Material shown >>
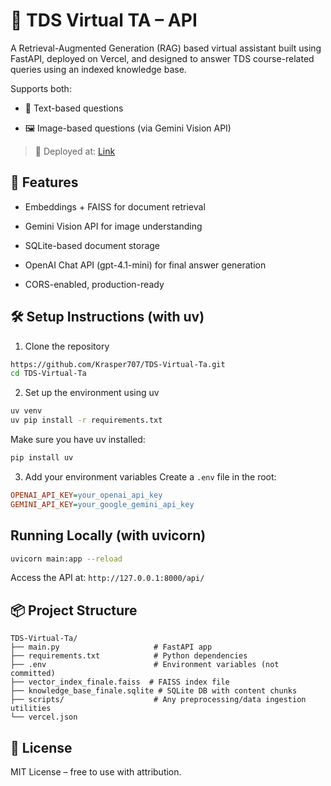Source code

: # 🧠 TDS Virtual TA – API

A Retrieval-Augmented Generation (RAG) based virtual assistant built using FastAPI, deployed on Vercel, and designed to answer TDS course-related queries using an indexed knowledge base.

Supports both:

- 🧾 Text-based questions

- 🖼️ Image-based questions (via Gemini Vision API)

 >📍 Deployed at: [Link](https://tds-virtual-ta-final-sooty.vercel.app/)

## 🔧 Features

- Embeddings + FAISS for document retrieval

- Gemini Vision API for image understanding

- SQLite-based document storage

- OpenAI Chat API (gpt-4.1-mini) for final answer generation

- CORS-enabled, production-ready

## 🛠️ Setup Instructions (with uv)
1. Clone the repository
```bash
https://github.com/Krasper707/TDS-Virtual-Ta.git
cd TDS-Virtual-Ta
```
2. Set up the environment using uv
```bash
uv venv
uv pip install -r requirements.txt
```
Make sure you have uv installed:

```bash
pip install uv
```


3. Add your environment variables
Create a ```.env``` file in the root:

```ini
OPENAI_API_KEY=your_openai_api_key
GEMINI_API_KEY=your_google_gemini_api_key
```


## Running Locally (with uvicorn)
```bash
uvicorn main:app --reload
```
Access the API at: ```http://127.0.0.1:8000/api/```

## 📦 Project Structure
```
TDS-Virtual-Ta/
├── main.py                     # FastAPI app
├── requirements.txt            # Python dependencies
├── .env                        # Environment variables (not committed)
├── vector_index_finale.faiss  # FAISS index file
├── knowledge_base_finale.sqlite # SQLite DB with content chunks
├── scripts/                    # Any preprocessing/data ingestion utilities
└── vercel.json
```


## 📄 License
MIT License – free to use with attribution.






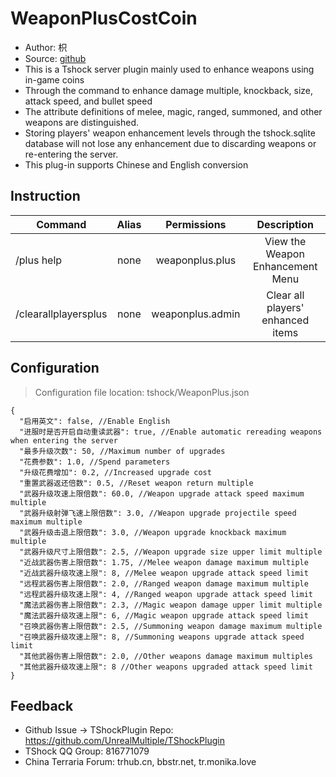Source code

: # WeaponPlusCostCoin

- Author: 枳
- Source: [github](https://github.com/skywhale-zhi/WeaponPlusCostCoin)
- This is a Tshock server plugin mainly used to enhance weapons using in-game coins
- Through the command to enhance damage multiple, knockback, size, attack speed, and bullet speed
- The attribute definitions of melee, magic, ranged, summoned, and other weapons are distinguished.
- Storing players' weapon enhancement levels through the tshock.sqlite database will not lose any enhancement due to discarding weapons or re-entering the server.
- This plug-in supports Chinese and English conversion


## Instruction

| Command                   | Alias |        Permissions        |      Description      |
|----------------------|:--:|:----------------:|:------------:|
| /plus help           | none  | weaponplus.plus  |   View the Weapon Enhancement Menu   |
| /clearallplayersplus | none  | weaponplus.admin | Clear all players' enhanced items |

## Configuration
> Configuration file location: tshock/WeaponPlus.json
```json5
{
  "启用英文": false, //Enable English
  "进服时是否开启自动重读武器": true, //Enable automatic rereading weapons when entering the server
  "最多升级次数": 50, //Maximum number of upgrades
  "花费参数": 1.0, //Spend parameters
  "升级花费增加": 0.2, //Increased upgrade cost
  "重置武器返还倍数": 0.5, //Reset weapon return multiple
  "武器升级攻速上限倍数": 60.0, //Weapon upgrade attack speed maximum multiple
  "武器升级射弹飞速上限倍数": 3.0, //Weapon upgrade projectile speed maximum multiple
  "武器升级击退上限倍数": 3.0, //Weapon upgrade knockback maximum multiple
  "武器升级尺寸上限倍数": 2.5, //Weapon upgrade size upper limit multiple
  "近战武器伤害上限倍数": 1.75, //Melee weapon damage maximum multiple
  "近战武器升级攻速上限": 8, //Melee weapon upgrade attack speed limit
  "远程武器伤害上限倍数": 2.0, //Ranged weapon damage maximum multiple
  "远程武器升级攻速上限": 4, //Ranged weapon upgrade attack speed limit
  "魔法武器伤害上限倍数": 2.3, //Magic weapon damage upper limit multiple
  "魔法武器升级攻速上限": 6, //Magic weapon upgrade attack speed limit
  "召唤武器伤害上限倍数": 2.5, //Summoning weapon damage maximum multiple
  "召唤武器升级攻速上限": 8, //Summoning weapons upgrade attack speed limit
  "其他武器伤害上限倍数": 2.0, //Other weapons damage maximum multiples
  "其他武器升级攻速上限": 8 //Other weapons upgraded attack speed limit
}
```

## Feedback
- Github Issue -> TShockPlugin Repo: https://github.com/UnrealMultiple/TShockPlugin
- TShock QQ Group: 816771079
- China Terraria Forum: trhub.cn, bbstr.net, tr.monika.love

---

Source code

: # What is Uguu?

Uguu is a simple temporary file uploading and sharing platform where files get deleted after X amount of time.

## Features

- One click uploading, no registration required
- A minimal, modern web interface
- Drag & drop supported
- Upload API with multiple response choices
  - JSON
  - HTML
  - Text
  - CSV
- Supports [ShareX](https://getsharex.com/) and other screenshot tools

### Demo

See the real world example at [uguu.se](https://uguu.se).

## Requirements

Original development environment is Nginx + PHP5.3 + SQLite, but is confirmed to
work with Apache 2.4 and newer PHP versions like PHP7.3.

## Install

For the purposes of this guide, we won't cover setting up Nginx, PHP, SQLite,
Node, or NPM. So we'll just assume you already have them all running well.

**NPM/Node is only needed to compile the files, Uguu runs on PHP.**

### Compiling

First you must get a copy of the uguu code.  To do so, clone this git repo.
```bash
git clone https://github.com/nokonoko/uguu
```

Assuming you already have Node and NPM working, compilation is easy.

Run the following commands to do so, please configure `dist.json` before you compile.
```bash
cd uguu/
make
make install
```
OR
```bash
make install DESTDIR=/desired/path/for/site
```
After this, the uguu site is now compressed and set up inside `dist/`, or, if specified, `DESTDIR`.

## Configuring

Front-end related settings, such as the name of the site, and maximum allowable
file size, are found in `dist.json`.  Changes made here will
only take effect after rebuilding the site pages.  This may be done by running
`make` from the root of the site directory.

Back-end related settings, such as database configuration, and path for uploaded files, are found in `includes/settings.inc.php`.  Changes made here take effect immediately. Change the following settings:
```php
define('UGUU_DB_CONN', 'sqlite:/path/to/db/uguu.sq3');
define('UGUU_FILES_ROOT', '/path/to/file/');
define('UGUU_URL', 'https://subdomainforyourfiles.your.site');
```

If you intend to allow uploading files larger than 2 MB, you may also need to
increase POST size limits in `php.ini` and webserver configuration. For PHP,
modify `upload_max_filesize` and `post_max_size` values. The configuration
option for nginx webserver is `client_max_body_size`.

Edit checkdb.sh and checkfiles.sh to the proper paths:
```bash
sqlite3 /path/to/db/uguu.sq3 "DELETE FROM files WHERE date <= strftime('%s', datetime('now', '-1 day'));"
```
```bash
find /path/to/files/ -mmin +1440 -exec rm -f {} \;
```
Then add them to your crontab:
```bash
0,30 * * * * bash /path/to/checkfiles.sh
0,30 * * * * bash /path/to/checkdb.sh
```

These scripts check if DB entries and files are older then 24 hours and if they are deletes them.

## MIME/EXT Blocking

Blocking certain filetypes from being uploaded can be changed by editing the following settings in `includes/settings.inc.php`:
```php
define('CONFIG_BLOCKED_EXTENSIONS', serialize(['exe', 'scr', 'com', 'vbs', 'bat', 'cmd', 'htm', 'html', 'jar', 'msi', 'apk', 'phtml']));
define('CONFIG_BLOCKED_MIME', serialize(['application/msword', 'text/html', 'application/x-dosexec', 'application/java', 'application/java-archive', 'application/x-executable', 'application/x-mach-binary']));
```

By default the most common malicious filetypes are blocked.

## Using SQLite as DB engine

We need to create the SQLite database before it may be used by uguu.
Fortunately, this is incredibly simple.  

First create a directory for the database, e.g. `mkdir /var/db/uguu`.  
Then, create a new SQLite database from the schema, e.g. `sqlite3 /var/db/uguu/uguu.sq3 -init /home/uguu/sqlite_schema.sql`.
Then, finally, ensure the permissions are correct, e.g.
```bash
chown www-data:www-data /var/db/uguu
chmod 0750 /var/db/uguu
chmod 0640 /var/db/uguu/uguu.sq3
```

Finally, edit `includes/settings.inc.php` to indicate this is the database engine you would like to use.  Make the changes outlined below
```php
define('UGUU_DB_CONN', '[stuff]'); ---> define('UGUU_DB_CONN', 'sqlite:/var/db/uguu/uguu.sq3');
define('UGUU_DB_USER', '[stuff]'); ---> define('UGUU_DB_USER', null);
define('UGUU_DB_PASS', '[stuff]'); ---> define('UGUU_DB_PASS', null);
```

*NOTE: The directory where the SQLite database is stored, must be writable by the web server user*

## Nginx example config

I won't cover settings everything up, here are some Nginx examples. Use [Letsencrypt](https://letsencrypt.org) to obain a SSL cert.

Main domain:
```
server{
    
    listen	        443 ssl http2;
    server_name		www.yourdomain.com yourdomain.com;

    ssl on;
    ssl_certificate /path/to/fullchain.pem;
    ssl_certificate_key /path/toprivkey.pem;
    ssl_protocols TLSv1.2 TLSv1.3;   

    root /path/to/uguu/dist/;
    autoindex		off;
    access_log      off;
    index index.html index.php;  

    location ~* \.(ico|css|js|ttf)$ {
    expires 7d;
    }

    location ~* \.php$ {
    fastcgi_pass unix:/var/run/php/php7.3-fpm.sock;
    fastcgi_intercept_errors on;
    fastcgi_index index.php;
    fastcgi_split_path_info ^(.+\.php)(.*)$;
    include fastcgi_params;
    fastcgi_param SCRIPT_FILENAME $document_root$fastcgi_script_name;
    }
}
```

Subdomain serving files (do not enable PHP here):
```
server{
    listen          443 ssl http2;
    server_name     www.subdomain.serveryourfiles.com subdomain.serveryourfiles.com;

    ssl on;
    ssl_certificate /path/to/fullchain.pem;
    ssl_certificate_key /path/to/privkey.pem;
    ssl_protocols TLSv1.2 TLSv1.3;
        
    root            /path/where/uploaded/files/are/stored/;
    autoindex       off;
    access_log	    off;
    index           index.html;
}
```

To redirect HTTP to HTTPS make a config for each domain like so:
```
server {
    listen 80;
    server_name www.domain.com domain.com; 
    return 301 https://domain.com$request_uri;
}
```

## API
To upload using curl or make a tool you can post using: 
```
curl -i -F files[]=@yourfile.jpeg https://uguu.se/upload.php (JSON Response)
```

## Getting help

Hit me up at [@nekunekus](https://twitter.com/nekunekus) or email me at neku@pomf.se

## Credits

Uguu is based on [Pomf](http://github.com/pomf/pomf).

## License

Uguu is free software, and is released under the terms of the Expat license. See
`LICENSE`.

Task goal >>
Go through the records above, find each line with the string "FastAPI", and copy it.

Result for this exercise >>
A Retrieval-Augmented Generation (RAG) based virtual assistant built using FastAPI, deployed on Vercel, and designed to answer TDS course-related queries using an indexed knowledge base.
├── main.py                     # FastAPI app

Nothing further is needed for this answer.